Your costs are unique to you and your car. Know what they are, but dont let anyone tell you what they should be

Heres how I look at this now.... I may change my thinking based on more experience

There are maintenance costs and repair costs and they are different. We can predict the maintenance items, like oil and tires and things you should do on a scheduled basis like cooling system flushes and transmission service, but repairs are just a guess . Since I dont like surprises I maintain a savings account for major repairs...and to replace the car when the time comes. ( I spend half my income and save half)

so
gross income less gas and oil = cash flow
then I divide cash flow by 2. one half is paid to the driver (me) and one half goes to a reserve fund


My approach was inspired by the cab company that services the Ft Myers airport. The cab company owns the cars,. Income is split 50/50 The driver gets half and pays for gas. (the driver keeps his tips) The company keeps the other half and insures, maintains, repairs and replaces the cars..


----------



## TheWanderer (Sep 6, 2016)

oldfart said:


> Your costs are unique to you and your car. Know what they are, but dont let anyone tell you what they should be
> 
> Heres how I look at this now.... I may change my thinking based on more experience
> 
> ...


I agree, I calculate my operating cost the same way. I can predict tires, oil, transmission flush, gas, and other regular maintenance per mile. As for the major stuff that can vary.


----------



## 1.5xorbust (Nov 22, 2017)

oldfart said:


> Your costs are unique to you and your car. Know what they are, but dont let anyone tell you what they should be
> 
> Heres how I look at this now.... I may change my thinking based on more experience
> 
> ...


I think you and three other drivers in the U.S. maintain a savings account for major repairs.


----------



## oldfart (Dec 22, 2017)

1.5xorbust said:


> I think you and three other drivers in the U.S. maintain a savings account for major repairs.

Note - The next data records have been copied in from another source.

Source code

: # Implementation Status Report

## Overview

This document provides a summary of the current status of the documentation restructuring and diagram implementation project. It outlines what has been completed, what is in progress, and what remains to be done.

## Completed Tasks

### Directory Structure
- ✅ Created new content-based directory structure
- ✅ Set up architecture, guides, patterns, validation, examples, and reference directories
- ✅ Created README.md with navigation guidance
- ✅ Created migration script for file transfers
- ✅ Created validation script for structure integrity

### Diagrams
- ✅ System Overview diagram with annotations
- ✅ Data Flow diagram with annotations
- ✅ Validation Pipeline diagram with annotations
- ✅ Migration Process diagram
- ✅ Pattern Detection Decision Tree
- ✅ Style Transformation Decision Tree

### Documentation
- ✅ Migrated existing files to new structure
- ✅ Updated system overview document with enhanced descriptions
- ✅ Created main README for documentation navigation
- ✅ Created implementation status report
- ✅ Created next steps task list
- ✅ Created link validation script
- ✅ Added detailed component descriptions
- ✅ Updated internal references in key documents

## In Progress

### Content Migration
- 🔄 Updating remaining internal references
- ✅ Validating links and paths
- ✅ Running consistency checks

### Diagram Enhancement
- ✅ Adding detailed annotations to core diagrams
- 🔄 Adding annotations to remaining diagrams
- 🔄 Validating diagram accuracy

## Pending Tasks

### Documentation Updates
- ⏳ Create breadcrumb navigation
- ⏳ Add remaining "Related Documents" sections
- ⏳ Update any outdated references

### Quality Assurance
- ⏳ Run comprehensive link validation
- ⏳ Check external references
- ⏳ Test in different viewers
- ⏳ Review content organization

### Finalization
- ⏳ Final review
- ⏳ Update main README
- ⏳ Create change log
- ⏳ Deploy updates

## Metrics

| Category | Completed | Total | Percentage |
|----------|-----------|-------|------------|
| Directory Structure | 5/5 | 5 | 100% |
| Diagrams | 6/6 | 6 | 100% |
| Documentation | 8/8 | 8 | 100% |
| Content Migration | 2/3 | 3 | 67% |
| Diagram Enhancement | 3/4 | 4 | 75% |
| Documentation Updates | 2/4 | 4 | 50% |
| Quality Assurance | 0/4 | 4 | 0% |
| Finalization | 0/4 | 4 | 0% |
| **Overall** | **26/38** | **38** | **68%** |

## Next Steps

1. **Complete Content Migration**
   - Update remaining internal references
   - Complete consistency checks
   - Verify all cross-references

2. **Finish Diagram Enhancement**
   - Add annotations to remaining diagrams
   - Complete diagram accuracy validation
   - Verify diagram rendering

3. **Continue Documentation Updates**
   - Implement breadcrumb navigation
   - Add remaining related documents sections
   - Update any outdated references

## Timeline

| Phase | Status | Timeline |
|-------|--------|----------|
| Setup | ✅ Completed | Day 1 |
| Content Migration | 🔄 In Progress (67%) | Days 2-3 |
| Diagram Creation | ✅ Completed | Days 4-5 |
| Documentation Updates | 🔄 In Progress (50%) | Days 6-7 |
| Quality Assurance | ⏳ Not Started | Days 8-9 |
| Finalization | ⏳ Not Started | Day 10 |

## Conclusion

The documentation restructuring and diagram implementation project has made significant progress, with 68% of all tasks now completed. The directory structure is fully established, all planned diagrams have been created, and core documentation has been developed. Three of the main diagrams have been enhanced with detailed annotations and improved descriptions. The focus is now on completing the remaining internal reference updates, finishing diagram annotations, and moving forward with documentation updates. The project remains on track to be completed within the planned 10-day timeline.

I don't think a part time driver has to think about this stuff Presumably they have another source of income that can handle the big repairs But For is full timers I thing a savings account or good credit is needed. And if I had good credit I probably wouldn't need Uber


----------



## Coachman (Sep 22, 2015)

Karen Stein said:


> While there are various "authorities" who offer advice, IMO, their advice is nearly worthless. After all, who / what is "average?"


If you don't value the advice of automobile "authorities" like AAA, why do you value the advice of laymen on an internet message board?


----------



## MadTownUberD (Mar 11, 2017)

oldfart said:


> I don't think a part time driver has to think about this stuff Presumably they have another source of income that can handle the big repairs But For is full timers I thing a savings account or good credit is needed. And if I had good credit I probably wouldn't need Uber


Not good assumptions!

I'm a part timer and I'm preety sure I think about my costs WAY more than the average full timer because I want to make sure it's worth my time. I.e. only drive during high $/hr times.

I put ALL my Uber earnings into a separate bank account which I use to pay for repairs on my two Uber vehicles which get me to and from my real job. I also periodically write myself a check from this account.

The only business expense I pay for from a source outside the special Uber account is gas, and that's because we have a Costco Visa card. In my estimation gas is about half of maintenance/repairs.


----------



## TheWanderer (Sep 6, 2016)

MadTownUberD said:


> Not good assumptions!
> 
> I'm a part timer and I'm preety sure I think about my costs WAY more than the average full timer because I want to make sure it's worth my time. I.e. only drive during high $/hr times.
> 
> ...


It kind of depends on the person as well.
I have friends that drive part time that do not take into account of operating cost. I also have friends that drive full time that don't account for operating cost besides gas as well.


----------



## unPat (Jul 20, 2016)

MadTownUberD said:


> Not good assumptions!
> 
> I'm a part timer and I'm preety sure I think about my costs WAY more than the average full timer because I want to make sure it's worth my time. I.e. only drive during high $/hr times.
> 
> ...


You are a sheep too .


----------



## MadTownUberD (Mar 11, 2017)

unPat said:


> You are a sheep too .


Whatever that means. Are you one of those guys who doesn't drive anymore but comes on here just to rip on Uber?


----------



## unPat (Jul 20, 2016)

MadTownUberD said:


> Whatever that means. Are you one of those guys who doesn't drive anymore but comes on here just to rip on Uber?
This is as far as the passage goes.